Methods: This study is a cross-sectional study using the National Health and Nutrition Examination Survey (NHANES) datasets from 1999 to 2014. The 10-year Framingham risk score for developing CAD was calculated for the HIV positive and HIV negative pre-menopausal women. The individual risk factors contributing to CAD including blood pressure, hemoglobin A1c, c-reactive protein (CRP), smoking status, cholesterol level, family history of CVD were compared. The populations’ intent to reduce their risk (exercise, diet modification and use of medications) and their doctor’s advice to reduce the risk (counseling on diet, exercise and weight) were also analyzed. SPSS v.19 was used for analysis and p-value < 0.05 was considered significant.
Results: Out of the available sample of 82091 people, 9635 women (11.7%) met the inclusion criteria (pre-menopausal women, 18 to 55 year old, no prior history of CAD, no missing data and tested for HIV). Among them, 25 women were HIV seropositive (0.25%). Though there was no significant difference in the systolic and diastolic blood pressure, HbA1c, CRP, HDL or total cholesterol (p-value>0.05); the mean Framingham risk score in pre-menopausal HIV positive women (M=2.12, SD=2.73) was significantly higher than the HIV negative women (M=0.95, SD=1.94); p-value<0.01. Neither did majority of the HIV positive women intend to decrease their cardiovascular risk nor did their health care providers advice them to do so.

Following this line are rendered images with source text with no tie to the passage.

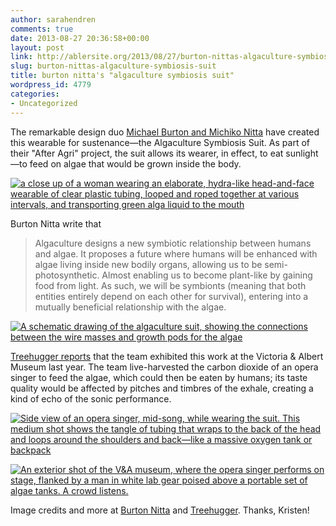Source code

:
 ```yaml
---
author: sarahendren
comments: true
date: 2013-08-27 20:36:58+00:00
layout: post
link: http://ablersite.org/2013/08/27/burton-nittas-algaculture-symbiosis-suit/
slug: burton-nittas-algaculture-symbiosis-suit
title: burton nitta's "algaculture symbiosis suit"
wordpress_id: 4779
categories:
- Uncategorized
---
```


The remarkable design duo [Michael Burton and Michiko Nitta](http://www.burtonnitta.co.uk/) have created this wearable for sustenance—the Algaculture Symbiosis Suit. As part of their "After Agri" project, the suit allows its wearer, in effect, to eat sunlight—to feed on algae that would be grown inside the body.

[![a close up of a woman wearing an elaborate, hydra-like head-and-face wearable of clear plastic tubing, looped and roped together at various intervals, and transporting green alga liquid to the mouth](http://ablersite.files.wordpress.com/2013/08/dsc_0062.png)](http://ablersite.files.wordpress.com/2013/08/dsc_0062.png)

Burton Nitta write that


<blockquote>Algaculture designs a new symbiotic relationship between humans and algae. It proposes a future where humans will be enhanced with algae living inside new bodily organs, allowing us to be semi-photosynthetic. Almost enabling us to become plant-like by gaining food from light. As such, we will be symbionts (meaning that both entities entirely depend on each other for survival), entering into a mutually beneficial relationship with the algae.</blockquote>


[![A schematic drawing of the algaculture suit, showing the connections between the wire masses and growth pods for the algae](http://ablersite.files.wordpress.com/2013/08/burtonnitta-algaculture-symbiotic-suit-5-jpeg-492x0_q85_crop-smart.jpg)](http://ablersite.files.wordpress.com/2013/08/burtonnitta-algaculture-symbiotic-suit-5-jpeg-492x0_q85_crop-smart.jpg)

[Treehugger reports](http://www.treehugger.com/sustainable-product-design/algaculture-suit-proposes-symbiotic-bond-between-humans-and-algae-burtonnitta.html) that the team exhibited this work at the Victoria & Albert Museum last year. The team live-harvested the carbon dioxide of an opera singer to feed the algae, which could then be eaten by humans; its taste quality would be affected by pitches and timbres of the exhale, creating a kind of echo of the sonic performance.

[![Side view of an opera singer, mid-song, while wearing the suit. This medium shot shows the tangle of tubing that wraps to the back of the head and loops around the shoulders and back—like a massive oxygen tank or backpack](http://ablersite.files.wordpress.com/2013/08/burtonnitta-algaculture-symbiotic-suit-5-492x0_q85_crop-smart.jpg)](http://ablersite.files.wordpress.com/2013/08/burtonnitta-algaculture-symbiotic-suit-5-492x0_q85_crop-smart.jpg)

[![An exterior shot of the V&A museum, where the opera singer performs on stage, flanked by a man in white lab gear poised above a portable set of algae tanks. A crowd listens.](http://ablersite.files.wordpress.com/2013/08/burtonnitta-algaculture-symbiotic-suit-4-png-492x0_q85_crop-smart.jpg)](http://ablersite.files.wordpress.com/2013/08/burtonnitta-algaculture-symbiotic-suit-4-png-492x0_q85_crop-smart.jpg)

Image credits and more at [Burton Nitta](http://www.burtonnitta.co.uk/algaculture.html) and [Treehugger](http://www.treehugger.com/sustainable-product-design/algaculture-suit-proposes-symbiotic-bond-between-humans-and-algae-burtonnitta.html). Thanks, Kristen!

Conclusion: This study shows that the risk of developing CVD in pre-menopausal women seems to be higher from the traditional risk factors itself. While HIV is now independent risk factor for developing CVD in women, more focus should be on reducing the risk from traditional methods like smoking cessation, diet and life style modification, blood pressure, diabetes and cholesterol and management.